Supposons le prince assez modéré, pour écouter des remontrances : qui lui en fera, s’il n’y a pas un homme de poids, de crédit, et d’autorité ? Qui osera s’exposer à se perdre, en choquant le prince, ou en se chargeant de l’événement d’une grande affaire. Il se trouvera toujours des gens, qui pour des bagatelles, dont le bon ou mauvais succès importe assez peu, présenteront, pour se faire valoir, de fréquentes remontrances. Vient-il une affaire véritablement importante pour l’État ? s’agit-il de la ruine ? Tous ces gens deviennent muets : chacun d’eux craint de se perdre. Quoi de plus fâcheux pour un État, et pour un prince qui en est en même temps le maître et le père !

Autrefois le prince héritier de Ouei assembla des soldats pour prendre certain Kiang tchong, et s’en défaire. Le roi Vou ti en grosse colère, met aussitôt des troupes en campagne contre son fils. On se rencontra, on se battit, mais fort mollement, et le prince héritier se retira dans un pays voisin.
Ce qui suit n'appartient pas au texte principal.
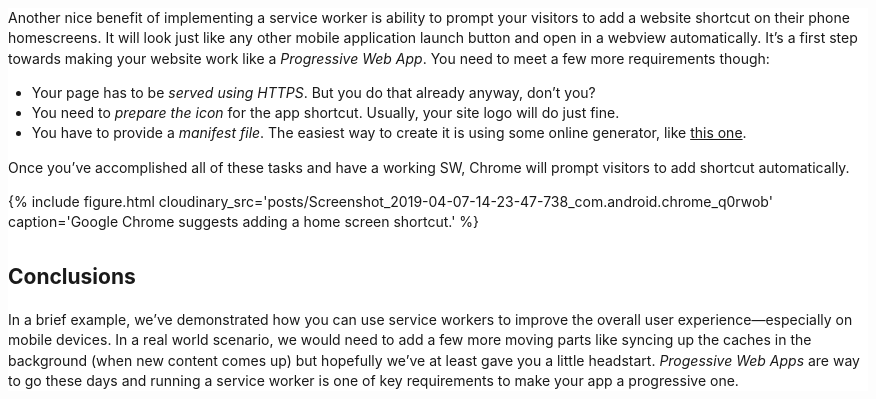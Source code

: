 Another nice benefit of implementing a service worker is ability to prompt your
visitors to add a website shortcut on their phone homescreens. It will
look just like any other mobile application launch button and open in a
webview automatically. It’s a first step towards making your website work
like a *Progressive Web App*. You need to meet a few more requirements though:

- Your page has to be *served using HTTPS*. But you do that already anyway, don’t
  you?
- You need to *prepare the icon* for the app shortcut. Usually, your site logo
  will do just fine.
- You have to provide a *manifest file*. The easiest way to create it is using
  some online generator, like [this one](https://app-manifest.firebaseapp.com/).

Once you’ve accomplished all of these tasks and have a working SW, Chrome will
prompt visitors to add shortcut automatically.

{% include figure.html cloudinary_src='posts/Screenshot_2019-04-07-14-23-47-738_com.android.chrome_q0rwob' caption='Google Chrome suggests adding a home screen shortcut.' %}

## Conclusions

In a brief example, we’ve demonstrated how you can use service workers to
improve the overall user experience&mdash;especially on mobile devices. In a real world
scenario, we would need to add a few more moving parts like syncing up the caches
in the background (when new content comes up) but hopefully we’ve at least gave
you a little headstart. *Progessive Web Apps* are way to go these days and
running a service worker is one of key requirements to make your app a
progressive one.
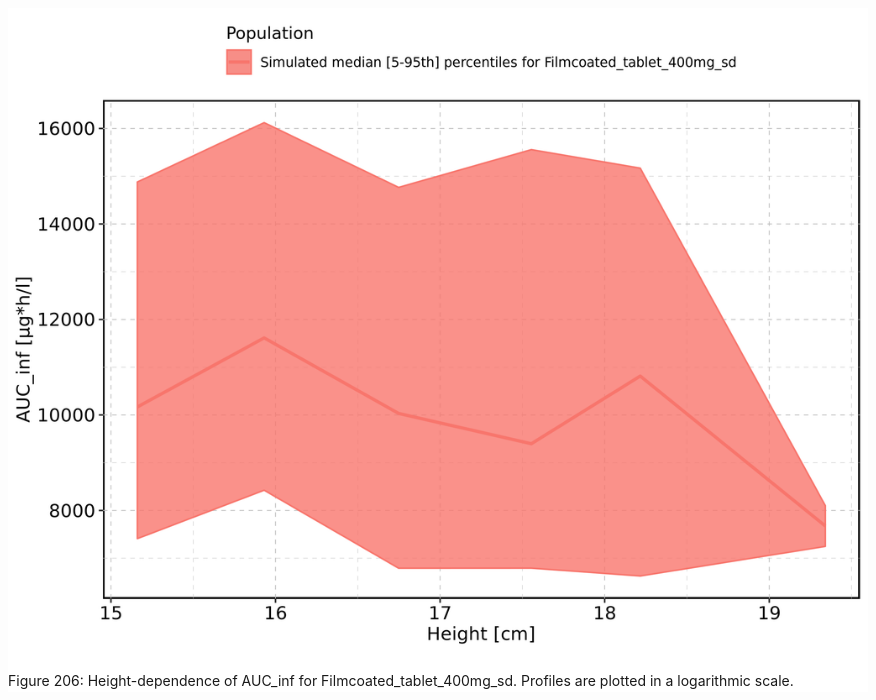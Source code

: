 ![](PKAnalysis/Filmcoated_tablet_400mg_sd-AUC_inf-vs-Height.png)


Figure 206: Height-dependence of AUC_inf for Filmcoated_tablet_400mg_sd. Profiles are plotted in a logarithmic scale.

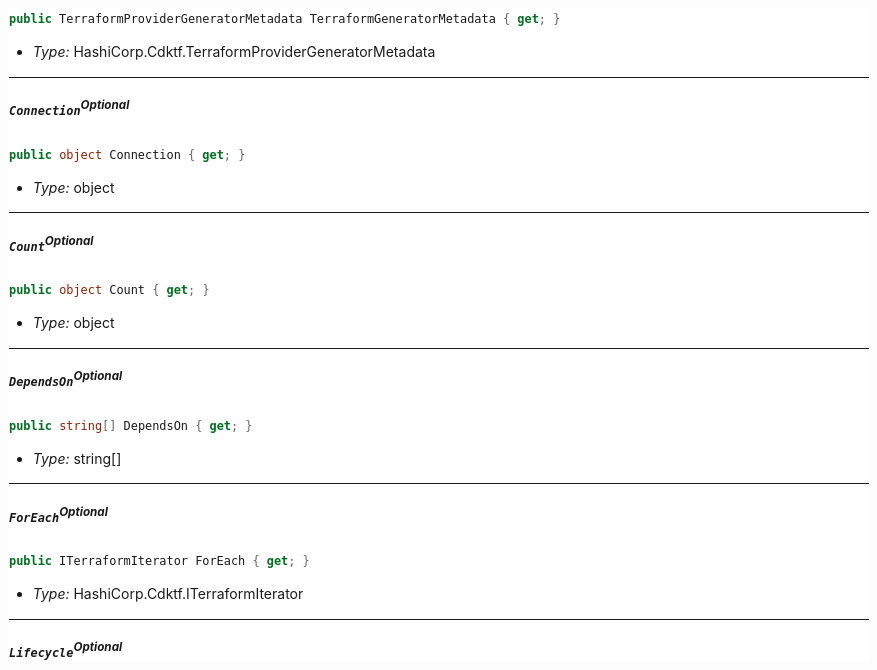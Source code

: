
 ```csharp
public TerraformProviderGeneratorMetadata TerraformGeneratorMetadata { get; }
```

- *Type:* HashiCorp.Cdktf.TerraformProviderGeneratorMetadata

---

##### `Connection`<sup>Optional</sup> <a name="Connection" id="@cdktf/provider-okta.eventHookVerification.EventHookVerification.property.connection"></a>

```csharp
public object Connection { get; }
```

- *Type:* object

---

##### `Count`<sup>Optional</sup> <a name="Count" id="@cdktf/provider-okta.eventHookVerification.EventHookVerification.property.count"></a>

```csharp
public object Count { get; }
```

- *Type:* object

---

##### `DependsOn`<sup>Optional</sup> <a name="DependsOn" id="@cdktf/provider-okta.eventHookVerification.EventHookVerification.property.dependsOn"></a>

```csharp
public string[] DependsOn { get; }
```

- *Type:* string[]

---

##### `ForEach`<sup>Optional</sup> <a name="ForEach" id="@cdktf/provider-okta.eventHookVerification.EventHookVerification.property.forEach"></a>

```csharp
public ITerraformIterator ForEach { get; }
```

- *Type:* HashiCorp.Cdktf.ITerraformIterator

---

##### `Lifecycle`<sup>Optional</sup> <a name="Lifecycle" id="@cdktf/provider-okta.eventHookVerification.EventHookVerification.property.lifecycle"></a>
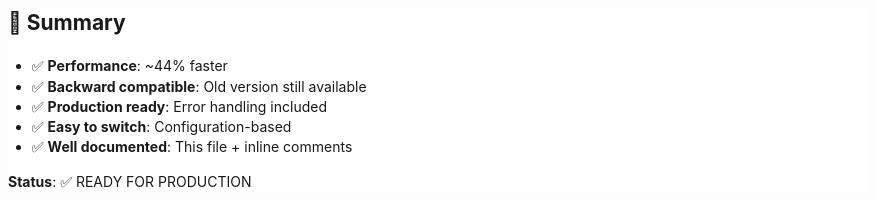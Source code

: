 
## 🎉 Summary

- ✅ **Performance**: ~44% faster
- ✅ **Backward compatible**: Old version still available
- ✅ **Production ready**: Error handling included
- ✅ **Easy to switch**: Configuration-based
- ✅ **Well documented**: This file + inline comments

**Status**: ✅ READY FOR PRODUCTION

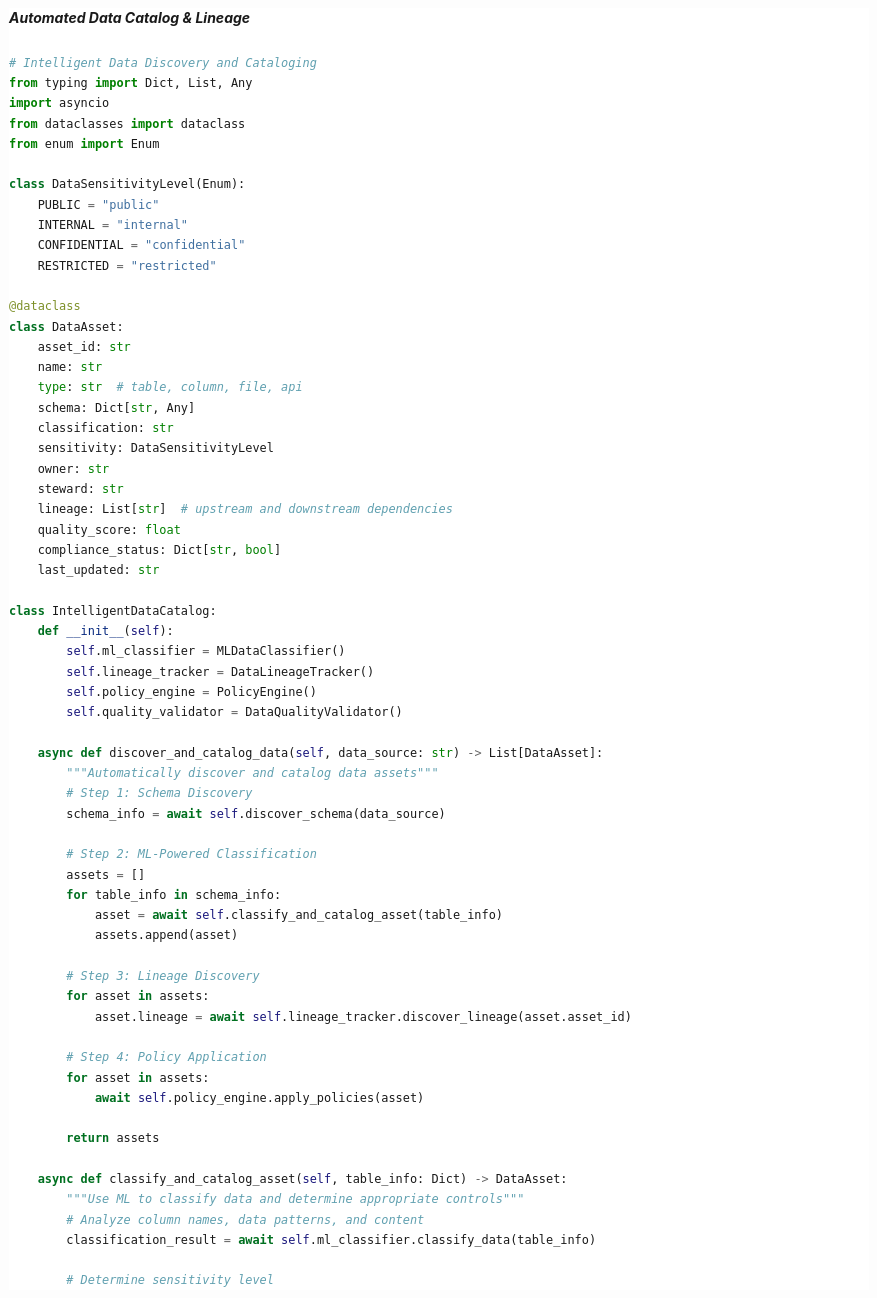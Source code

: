 ##### **Automated Data Catalog & Lineage**
```python
# Intelligent Data Discovery and Cataloging
from typing import Dict, List, Any
import asyncio
from dataclasses import dataclass
from enum import Enum

class DataSensitivityLevel(Enum):
    PUBLIC = "public"
    INTERNAL = "internal"
    CONFIDENTIAL = "confidential"
    RESTRICTED = "restricted"

@dataclass
class DataAsset:
    asset_id: str
    name: str
    type: str  # table, column, file, api
    schema: Dict[str, Any]
    classification: str
    sensitivity: DataSensitivityLevel
    owner: str
    steward: str
    lineage: List[str]  # upstream and downstream dependencies
    quality_score: float
    compliance_status: Dict[str, bool]
    last_updated: str

class IntelligentDataCatalog:
    def __init__(self):
        self.ml_classifier = MLDataClassifier()
        self.lineage_tracker = DataLineageTracker()
        self.policy_engine = PolicyEngine()
        self.quality_validator = DataQualityValidator()
    
    async def discover_and_catalog_data(self, data_source: str) -> List[DataAsset]:
        """Automatically discover and catalog data assets"""
        # Step 1: Schema Discovery
        schema_info = await self.discover_schema(data_source)
        
        # Step 2: ML-Powered Classification
        assets = []
        for table_info in schema_info:
            asset = await self.classify_and_catalog_asset(table_info)
            assets.append(asset)
        
        # Step 3: Lineage Discovery
        for asset in assets:
            asset.lineage = await self.lineage_tracker.discover_lineage(asset.asset_id)
        
        # Step 4: Policy Application
        for asset in assets:
            await self.policy_engine.apply_policies(asset)
        
        return assets
    
    async def classify_and_catalog_asset(self, table_info: Dict) -> DataAsset:
        """Use ML to classify data and determine appropriate controls"""
        # Analyze column names, data patterns, and content
        classification_result = await self.ml_classifier.classify_data(table_info)
        
        # Determine sensitivity level
```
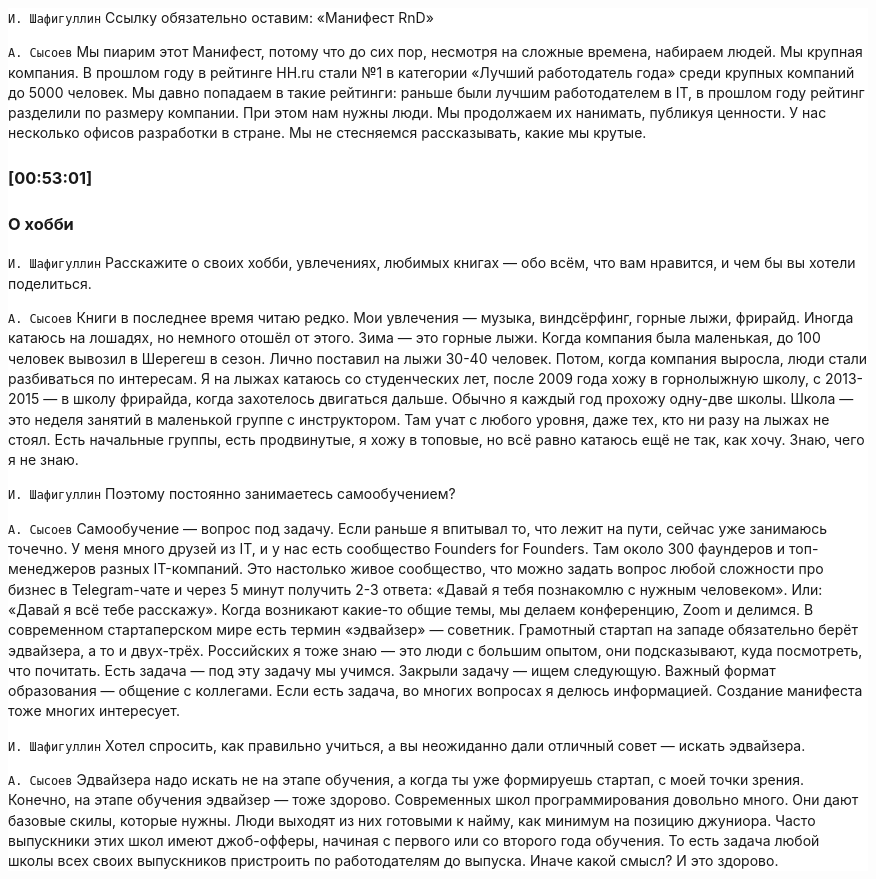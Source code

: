 `И. Шафигуллин` Ссылку обязательно оставим: «Манифест RnD»

`А. Сысоев` Мы пиарим этот Манифест, потому что до сих пор, несмотря на сложные времена, набираем людей.
Мы крупная компания. В прошлом году в рейтинге HH.ru стали №1 в категории «Лучший
работодатель года» среди крупных компаний до 5000 человек. Мы давно попадаем в такие
рейтинги: раньше были лучшим работодателем в IT, в прошлом году рейтинг разделили по размеру
компании. При этом нам нужны люди. Мы продолжаем их нанимать, публикуя ценности. У нас
несколько офисов разработки в стране. Мы не стесняемся рассказывать, какие мы крутые.
### [00:53:01]
### О хобби
`И. Шафигуллин` Расскажите о своих хобби, увлечениях, любимых книгах — обо всём, что вам нравится, и чем бы
вы хотели поделиться.

`А. Сысоев` Книги в последнее время читаю редко. Мои увлечения — музыка, виндсёрфинг, горные лыжи,
фрирайд. Иногда катаюсь на лошадях, но немного отошёл от этого.
Зима — это горные лыжи. Когда компания была маленькая, до 100 человек вывозил в Шерегеш в
сезон. Лично поставил на лыжи 30-40 человек. Потом, когда компания выросла, люди стали
разбиваться по интересам.
Я на лыжах катаюсь со студенческих лет, после 2009 года хожу в горнолыжную школу, с 2013-2015 —
в школу фрирайда, когда захотелось двигаться дальше. Обычно я каждый год прохожу одну-две
школы. Школа — это неделя занятий в маленькой группе с инструктором. Там учат с любого уровня,
даже тех, кто ни разу на лыжах не стоял. Есть начальные группы, есть продвинутые, я хожу в
топовые, но всё равно катаюсь ещё не так, как хочу. Знаю, чего я не знаю.

`И. Шафигуллин` Поэтому постоянно занимаетесь самообучением?

`А. Сысоев` Самообучение — вопрос под задачу. Если раньше я впитывал то, что лежит на пути, сейчас уже
занимаюсь точечно. У меня много друзей из IT, и у нас есть сообщество Founders for Founders. Там
около 300 фаундеров и топ-менеджеров разных IT-компаний. Это настолько живое сообщество, что
можно задать вопрос любой сложности про бизнес в Telegram-чате и через 5 минут получить 2-3
ответа: «Давай я тебя познакомлю с нужным человеком». Или: «Давай я всё тебе расскажу». Когда
возникают какие-то общие темы, мы делаем конференцию, Zoom и делимся.
В современном стартаперском мире есть термин «эдвайзер» — советник. Грамотный стартап на
западе обязательно берёт эдвайзера, а то и двух-трёх. Российских я тоже знаю — это люди с
большим опытом, они подсказывают, куда посмотреть, что почитать.
Есть задача — под эту задачу мы учимся. Закрыли задачу — ищем следующую. Важный формат
образования — общение с коллегами. Если есть задача, во многих вопросах я делюсь информацией.
Создание манифеста тоже многих интересует.

`И. Шафигуллин` Хотел спросить, как правильно учиться, а вы неожиданно дали отличный совет — искать
эдвайзера.

`А. Сысоев` Эдвайзера надо искать не на этапе обучения, а когда ты уже формируешь стартап, с моей точки
зрения. Конечно, на этапе обучения эдвайзер — тоже здорово.
Современных школ программирования довольно много. Они дают базовые скилы, которые нужны.
Люди выходят из них готовыми к найму, как минимум на позицию джуниора. Часто выпускники этих
школ имеют джоб-офферы, начиная с первого или со второго года обучения. То есть задача любой
школы всех своих выпускников пристроить по работодателям до выпуска. Иначе какой смысл? И это
здорово.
Le roi toujours animé grossit ses armées, et entreprend de détruire les États qui l’auront reçu. S’il y avait eu alors à la cour un homme d’autorité et de crédit, tel que je l’ai représenté ; que cet homme levant hautement la tête, eût eu le courage de s’opposer à l’emportement du roi ; eût fait reconnaître au fils la faute qu’il avait faite ; eût fait apercevoir au père l’occasion qu’il lui avait donnée ; le roi eût eu le temps de se résoudre, le fils eût pris les moyens d’apaiser son père : tout se fût bientôt calmé. Mais hélas ! quoique chacun vît ce qu’il fallait dire et faire, personne n’osa ni parler, ni agir. C’est qu’il ne se trouva pas alors dans tout le royaume un homme d’autorité.

De tout cela, suivant mes faibles lumières, je crois pouvoir conclure que quiconque a véritablement à cœur les intérêts de l’État, doit regarder comme un vrai bien qu’il y ait quelqu’un de ce caractère, qui par une grande autorité et un crédit plus qu’ordinaire, retienne dans le devoir tous les officiers de l’empire, et qui, dans de fâcheux temps, puisse, pour le bien commun et celui du prince, entreprendre avec zèle un coup hardi, et le soutenir sans se perdre. J’avoue que, dans des temps heureux comme celui-ci, où tout l’empire jouit d’une paix parfaite, on s’en pourrait passer sans inconvénient[1]. Mais, outre qu’il est de la sagesse, de se prémunir de loin contre des événements fâcheux qu’on ne peut prévoir, tels gens sont toujours utiles dans un État.

  1. Ce discours est une espèce d’apologie en faveur de quelqu’un, contre le crédit et l’autorité duquel il y avait des murmures.